Programmed cellular death is one of the most important processes in the human body, because it allows us to get rid of old, decrepit cells, and to replace them with new ones.
When this automated mechanism fails, cells go on to live beyond their planned life span, and end up suffering mutations that can make them cancerous. They also spread out of control, producing tumors.
The research team that conducted research into this field featured experts from five research centers, including a group at the CSIC – University of the Basque Country Biophysics Unit.
Details of the amazing new work appear in a paper published in the latest issue of the esteemed scientific journal Cell, AlphaGalileo reports.
The group highlights the fact that cellular death mechanisms destroy as much as 100 million cells each single day. This is all done in a bid to keep our bodies as safe from infections as possible.
Investigating the mechanisms that underlie the process, called apoptosis, has been a long-term effort, with the first studies into the issue being carried out some twenty years ago.
Several cellular components involved in the process have been found thus far, but the sheer complexity of untangling all the interactions at play during apoptosis is making research teams reconsider their strategies.

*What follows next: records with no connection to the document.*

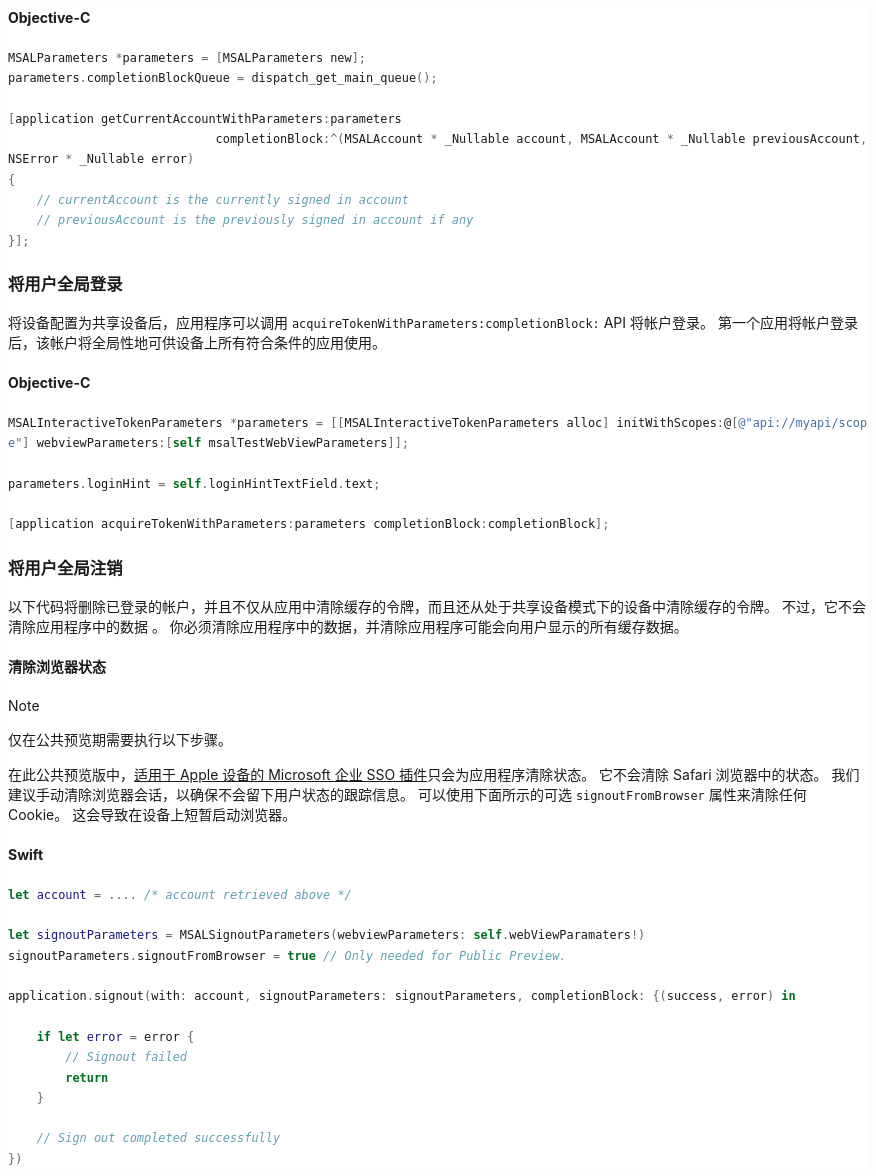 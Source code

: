 #### <a name="objective-c"></a>Objective-C

```objective-c
MSALParameters *parameters = [MSALParameters new];
parameters.completionBlockQueue = dispatch_get_main_queue();

[application getCurrentAccountWithParameters:parameters
                             completionBlock:^(MSALAccount * _Nullable account, MSALAccount * _Nullable previousAccount, NSError * _Nullable error)
{
    // currentAccount is the currently signed in account
    // previousAccount is the previously signed in account if any
}];
```

### <a name="globally-sign-in-a-user"></a>将用户全局登录

将设备配置为共享设备后，应用程序可以调用 `acquireTokenWithParameters:completionBlock:` API 将帐户登录。 第一个应用将帐户登录后，该帐户将全局性地可供设备上所有符合条件的应用使用。

#### <a name="objective-c"></a>Objective-C

```objective-c
MSALInteractiveTokenParameters *parameters = [[MSALInteractiveTokenParameters alloc] initWithScopes:@[@"api://myapi/scope"] webviewParameters:[self msalTestWebViewParameters]];

parameters.loginHint = self.loginHintTextField.text;

[application acquireTokenWithParameters:parameters completionBlock:completionBlock];
```

### <a name="globally-sign-out-a-user"></a>将用户全局注销

以下代码将删除已登录的帐户，并且不仅从应用中清除缓存的令牌，而且还从处于共享设备模式下的设备中清除缓存的令牌。 不过，它不会清除应用程序中的数据  。 你必须清除应用程序中的数据，并清除应用程序可能会向用户显示的所有缓存数据。

#### <a name="clear-browser-state"></a>清除浏览器状态

> [!NOTE]
> 仅在公共预览期需要执行以下步骤。

在此公共预览版中，[适用于 Apple 设备的 Microsoft 企业 SSO 插件](apple-sso-plugin.md)只会为应用程序清除状态。 它不会清除 Safari 浏览器中的状态。 我们建议手动清除浏览器会话，以确保不会留下用户状态的跟踪信息。 可以使用下面所示的可选 `signoutFromBrowser` 属性来清除任何 Cookie。 这会导致在设备上短暂启动浏览器。

#### <a name="swift"></a>Swift

```swift
let account = .... /* account retrieved above */

let signoutParameters = MSALSignoutParameters(webviewParameters: self.webViewParamaters!)
signoutParameters.signoutFromBrowser = true // Only needed for Public Preview.

application.signout(with: account, signoutParameters: signoutParameters, completionBlock: {(success, error) in

    if let error = error {
        // Signout failed
        return
    }

    // Sign out completed successfully
})
```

Three cellular components, called BAX and DRP-1 (proteins) and cardiolipin, have been found in the new work to play a critical part in destroying cellular power plants by collaborating with each other.
Their joint action results in a hole being punched in the walls of mitochondria, which are structures that convert nutrients arriving at the cell into adenosine triphosphate (ATP), the body's main energy molecule.
With the walls pierced, the cells start an immediate process of degradation, and is destroyed. But the novelty of this research is discovering a new interaction mechanism between BAX and DRP-1.
It would appear that the two proteins never touch each other physically, as one would expect, but rather that they communicate through lipids of the membrane.
“More specifically, what one of the proteins (DRP-1) does is to deform the lipid bilayer of the membrane and the resulting structure is what apparently enables the activation of the second protein (BAX),” researcher Mr Gorka Basañez says.
The expert, who was one of the authors for the new study, is based at the CSIC-UPV/EHU Biophysics Unit.
Also involved in the new work were professor Jean-Claude Martinou of the Department of Cell Biology at the University of Geneva (Switzerland), and investigators at the universities of Salzburg (Germany), Hanover (Germany) and Florida (US).